Après un Souvenir qui ressoudait des liens charnels entre Betty et Don, on pensait leur couple réparé. Il semblerait que ce n’était qu’une étape, vers une fin qui s’annonce, de plus en plus, prévisible.
Deux formes d’adultères pour deux époques. L’acte physique pour Don, l’idylle écrite pour Betty. Encore une fois, les scénaristes inscrivent dans les actes la psychologie des personnages. Ce qui constitue leur richesse, leur cohérence, l’incroyable sensation d’être vrai. Croire qu’en ouvrant un ouvrage historique ou une biographie d’époque, on pourrait retrouver leur description ou leur photo. Cette troisième saison s’inscrit dans un tournant des Etats-Unis. Où plusieurs idéologies se percutent. Où des révolutions semblent en marche. A la radio, on entend le discours du révérend Martin Luther King. « I had a dream… ». Fascination que l’on retrouve chez l’institutrice. Autre incarnation de femme moderne. Celle qui décidera de lire ce discours à la rentrée des classes. Parce que les enfants ont déjà compris, qu’un vent de changement commence à souffler. Ce personnage, qui fait tourner la tête de Don, devient une lucarne vers l’avenir. On l’imagine militante pour l’égalité entre Blancs et Noirs, hommes et femmes. Une femme indépendante et activiste. Et le fait de la trouver à une place de maîtresse n’est pas innocent.
Autre inspiration en avance sur son temps, Salvatore et l’homosexualité. Quand celui-ci s’invite au travail. L’homme, au prise avec sa conscience (il est marié, l’époque rejette l’homosexualité), fera front avec sa moral quand il ne répond pas aux avances explicites d’un client. Préservation personnelle, conscience intact le mènera à une situation difficile aux conséquences encore indéfinies. Ici, le rapport dominant/dominé, que l’on retrouve habituellement entre hommes et femmes, se teinte d’une troublante cruauté. Et vient à rendre la situation du pauvre homme encore plus intenable.
Mouvement rythmique de l’épisode : les appels nocturnes de Connie Hilton. La relation entre ce dernier et Don évolue de manière intéressante. Si elle avait débuté sur un pied égal, l’embauche du publicitaire (et la création de son contrat) l’avait conduit vers un énième rapport client/employé (plus ou moins privilégié). Mais cet épisode va approfondir et lier les personnages.
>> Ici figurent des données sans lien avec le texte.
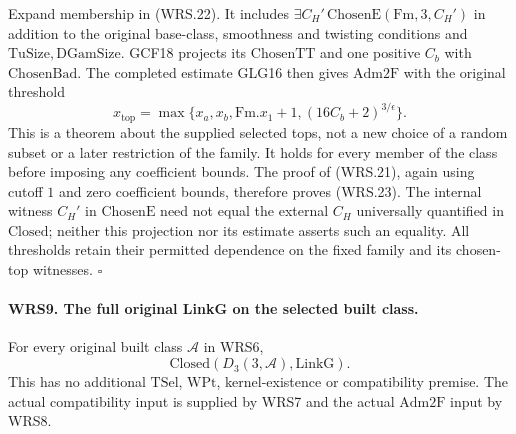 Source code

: \documentclass[11pt,a4paper]{article}
\numberwithin{equation}{section}
\theoremstyle{remark}\newtheorem{remark}[theorem]{Remark}
\begin{document}
Expand membership in (WRS.22).  It includes
\(\exists C_H'\,\mathrm{ChosenE}(\mathrm{Fm},3,C_H')\)
in addition to the original base-class, smoothness and twisting
conditions and \(\mathrm{TuSize},\mathrm{DGamSize}\).
GCF18 projects its \(\mathrm{ChosenTT}\) and one positive
\(C_b\) with \(\mathrm{ChosenBad}\).  The completed estimate
GLG16 then gives \(\mathrm{Adm2F}\) with the original threshold
\[
 x_{\mathrm{top}}=
 \max\{x_a,x_b,\mathrm{Fm}.x_1+1,
                         (16C_b+2)^{3/\epsilon}\}.
 \tag{WRS.24}
\]
This is a theorem about the supplied selected tops, not a new
choice of a random subset or a later restriction of the family.
It holds for every member of the class before imposing any
coefficient bounds.  The proof of (WRS.21), again using cutoff
\(1\) and zero coefficient bounds, therefore proves (WRS.23).
The internal witness \(C_H'\) in \(\mathrm{ChosenE}\) need
not equal the external \(C_H\) universally quantified in
\(\mathrm{Closed}\); neither this projection nor its estimate
asserts such an equality.  All thresholds retain their permitted
dependence on the fixed family and its chosen-top witnesses.
\hfill\(\square\)

\paragraph{WRS9. The full original LinkG on the selected built class.}
\label{claim:WRS9}
For every original built class \(\mathcal A\) in WRS6,
\[
             \mathrm{Closed}(D_3(3,\mathcal A),\mathrm{LinkG}).
 \tag{WRS.25}
\]
This has no additional \(\mathrm{TSel}\), \(\mathrm{WPt}\),
kernel-existence or compatibility premise.  The actual compatibility
input is supplied by WRS7 and the actual \(\mathrm{Adm2F}\)
input by WRS8.
\end{document}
Dans un échange très bien écrit (et interprété), Connie Hilton ira jusqu’à voir en Don, son fils caché. Et l’on sait combien cette déclaration peut signifier pour le personnage orphelin. Hilton incarne à la fois une figure autoritaire (« I said I want the moon… ») et protectrice (malgré sa dimension péjorative, le contrat signé). Source d’admiration (son succès professionnel, son apparente liberté d’action), modèle et rival (la campagne de publicité).
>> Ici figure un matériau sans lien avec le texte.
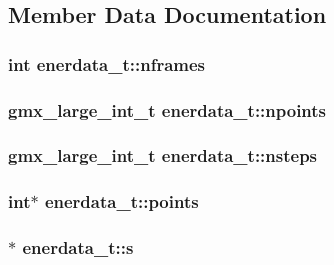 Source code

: \subsection{\-Member \-Data \-Documentation}
\hypertarget{structenerdata__t_abc8698bcd3c339c6c1ec9890ca5c43db}{
\subsubsection[{nframes}]{\setlength{\rightskip}{0pt plus 5cm}int {\bf enerdata\-\_\-t\-::nframes}}}\label{structenerdata__t_abc8698bcd3c339c6c1ec9890ca5c43db}
\hypertarget{structenerdata__t_a7b89847f7885a2e96b4a155cc115b4d0}{
\subsubsection[{npoints}]{\setlength{\rightskip}{0pt plus 5cm}gmx\-\_\-large\-\_\-int\-\_\-t {\bf enerdata\-\_\-t\-::npoints}}}\label{structenerdata__t_a7b89847f7885a2e96b4a155cc115b4d0}
\hypertarget{structenerdata__t_a7d5406fd186b3dbda4b369e28a686892}{
\subsubsection[{nsteps}]{\setlength{\rightskip}{0pt plus 5cm}gmx\-\_\-large\-\_\-int\-\_\-t {\bf enerdata\-\_\-t\-::nsteps}}}\label{structenerdata__t_a7d5406fd186b3dbda4b369e28a686892}
\hypertarget{structenerdata__t_a665529cf8054436be084db2860fe380b}{
\subsubsection[{points}]{\setlength{\rightskip}{0pt plus 5cm}int$\ast$ {\bf enerdata\-\_\-t\-::points}}}\label{structenerdata__t_a665529cf8054436be084db2860fe380b}
\hypertarget{structenerdata__t_abdb22705be9e317bd25c88a9eac57db0}{
\subsubsection[{s}]{$\ast$ {\bf enerdata\-\_\-t\-::s}}}\label{structenerdata__t_abdb22705be9e317bd25c88a9eac57db0}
Wee Small Hour parle d’une époque en mouvement, des mentalités qui se diluent et s’extirpent de vieux schémas réducteurs. Mené par des personnalités iconiques (M. L. King), perpétré (pas toujours en le sachant) par des gens « sans importances ». Peggy, Miss Farrel, Salvatore (Don s’inscrit hors du temps) incarnent ce mouvement. Electrons encore trop individuels pour compter. Mais Mad Men n’a jamais eu la volonté de montrer la révolution, seulement celui de chroniquer ces changements à titre particulier, au cas par cas. Voir la progression (ou son absence) dans chaque individu. Car dans la série, la somme des parties est plus intéressante que son ensemble.